He Awoke at Dusk

He awoke at dusk.

His first breaths were more dirt than air.

He knew only the sound of the wind twisting through leafless branches.

…and of a woman’s voice roaming through his ears.

He couldn’t see her, not yet, but he felt her presence. She was near, perhaps standing above him, a slender black shape against a backdrop of nothing. The shadows in her eyes were grey and gauzy, and the evening’s light nothing more than spears of silver against the growing dark.

He blinked, but the shadows would not depart.

He tried to speak, to whisper, or even to croak a few clumsy sounds.

Nothing. His voice had not returned.

It was the woman who spoke first, but not to him, nor to anyone. He knew even without seeing that he was alone with her.

Out in the cold.

In a forest.

How did I come to this place?

He could not remember.

“Should’ve waited ‘til spring, you know?” The woman was farther away now, and speaking to herself. “Fingers raw from dirt half-frozen. Shovel full of splinters. Look at these hands. They look like farmer’s hands now. What would mother say?”

She said more, but he heard little. The wind picked up, and with a shiver he realized he was naked. Lying on the ground, half-buried in frosted loam, his helplessness confounded him. Why would he fall asleep in such a state? Why was he half-blind, mute, and smothered with the sense he’d only just been born?

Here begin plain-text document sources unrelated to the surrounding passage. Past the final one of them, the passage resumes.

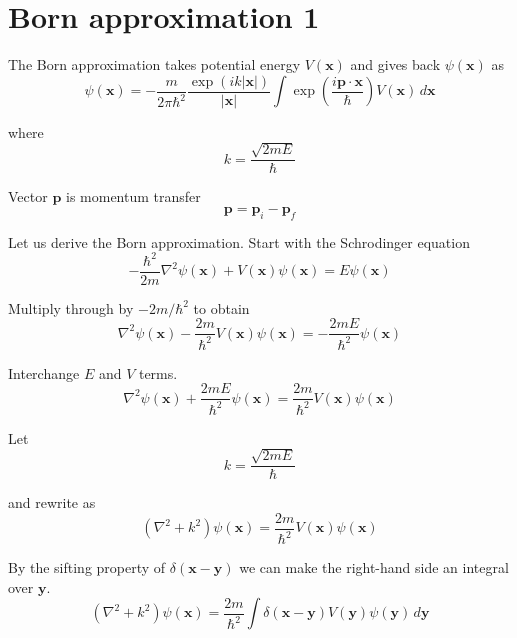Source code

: 

\section*{Born approximation 1}

The Born approximation takes potential energy $V(\mathbf x)$
and gives back $\psi(\mathbf x)$ as
\begin{equation*}
\psi(\mathbf x)=-\frac{m}{2\pi\hbar^2}\frac{\exp(ik|\mathbf x|)}{|\mathbf x|}
\int\exp\left(\frac{i\mathbf p\cdot\mathbf x}{\hbar}\right)V(\mathbf x)\,d\mathbf x
\end{equation*}

where
\begin{equation*}
k=\frac{\sqrt{2mE}}{\hbar}
\end{equation*}

Vector $\mathbf p$ is momentum transfer
\begin{equation*}
\mathbf p=\mathbf p_i-\mathbf p_f
\end{equation*}

Let us derive the Born approximation.
Start with the Schrodinger equation
\begin{equation*}
-\frac{\hbar^2}{2m}\nabla^2\psi(\mathbf x)+V(\mathbf x)\psi(\mathbf x)=E\psi(\mathbf x)
\end{equation*}

Multiply through by $-2m/\hbar^2$ to obtain
\begin{equation*}
\nabla^2\psi(\mathbf x)-\frac{2m}{\hbar^2}V(\mathbf x)\psi(\mathbf x)=-\frac{2mE}{\hbar^2}\psi(\mathbf x)
\end{equation*}

Interchange $E$ and $V$ terms.
\begin{equation*}
\nabla^2\psi(\mathbf x)+\frac{2mE}{\hbar^2}\psi(\mathbf x)
=\frac{2m}{\hbar^2}V(\mathbf x)\psi(\mathbf x)
\end{equation*}

Let
\begin{equation*}
k=\frac{\sqrt{2mE}}{\hbar}
\end{equation*}

and rewrite as
\begin{equation*}
\left(\nabla^2+k^2\right)\psi(\mathbf x)=\frac{2m}{\hbar^2}V(\mathbf x)\psi(\mathbf x)
\end{equation*}

By the sifting property of $\delta(\mathbf x-\mathbf y)$ we can make the right-hand
side an integral over $\mathbf y$.
\begin{equation*}
\left(\nabla^2+k^2\right)\psi(\mathbf x)=\frac{2m}{\hbar^2}
\int\delta(\mathbf x-\mathbf y)V(\mathbf y)\psi(\mathbf y)\,d\mathbf y
\end{equation*}

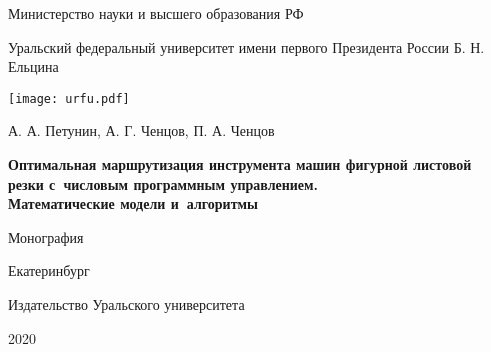 
\thispagestyle{empty}

\setcounter{page}{1}
\begin{center}
{\footnotesize
Министерство науки и высшего образования РФ

Уральский федеральный университет
имени первого Президента России
Б. Н. Ельцина
}
\texttt{[image: urfu.pdf]}

\vspace{0pt plus2fill}
А. А. Петунин,
А. Г. Ченцов,
П. А. Ченцов

\vspace{0pt plus1fill}
{\bf
Оптимальная маршрутизация инструмента машин фигурной
листовой резки с~числовым
программным управлением.\\
Математические модели и~алгоритмы}

\vspace{3cm}
Монография

\vspace{0pt plus6fill}
Екатеринбург

Издательство Уральского университета

2020
\end{center}
\newpage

He couldn’t even remember his name.

The woman’s shadow returned. He couldn’t see her face, not quite, but he glimpsed something in her left hand. It looked like a stick, straight and black, sharper than any sword in the world. The woman’s hair hung long over her shadowed face, and he knew it was raven. She, in fact, was raven. Everything about her looked and felt dark.

Or is it just my eyes?

Why won’t they work?

“Well?” The girl squatted over him. “Can you hear me?”

Somehow, he managed a subtle nod of his head.

“You’re cold, right?” she said without real concern. “See? I knew I should’ve done this next spring. I’ve woken you up, and you’re likely to die again by the time the sun goes down. It’s okay. If you do, I’ll just bring you back again. This stick is pretty useful. It fell from the moon, did you know?”

He groaned. Finally, a sound. The woman shifted on her knees, and he swore he caught a glimpse of her eyes.

Dark. Like her hair.

And…

Is she beautiful?

The woman rose, walked away, and returned with something else in her hands. She draped the dark thing over his body—a blanket, he realized. It did nothing to drive off the chill in his bones.

“You can’t talk yet.” She hovered over him again. “Don’t worry. It’ll pass, I think. It had better, else you’re no good to me. What good’s a warrior who’s blind?”

A warrior?

Am I?

Or…was I?

“Right now you’re wondering who I am and why I’ve pulled your bones out of the dirt,” she continued. “That’s all well and good. Mother said after all this time you might not even remember your life, who you were, the things you did. That’s fine, too. In time, it’ll come back to you. It’s been about six centuries, so really…you should feel lucky I was able to find what was left of you. Did you know you died here? Do you remember how?”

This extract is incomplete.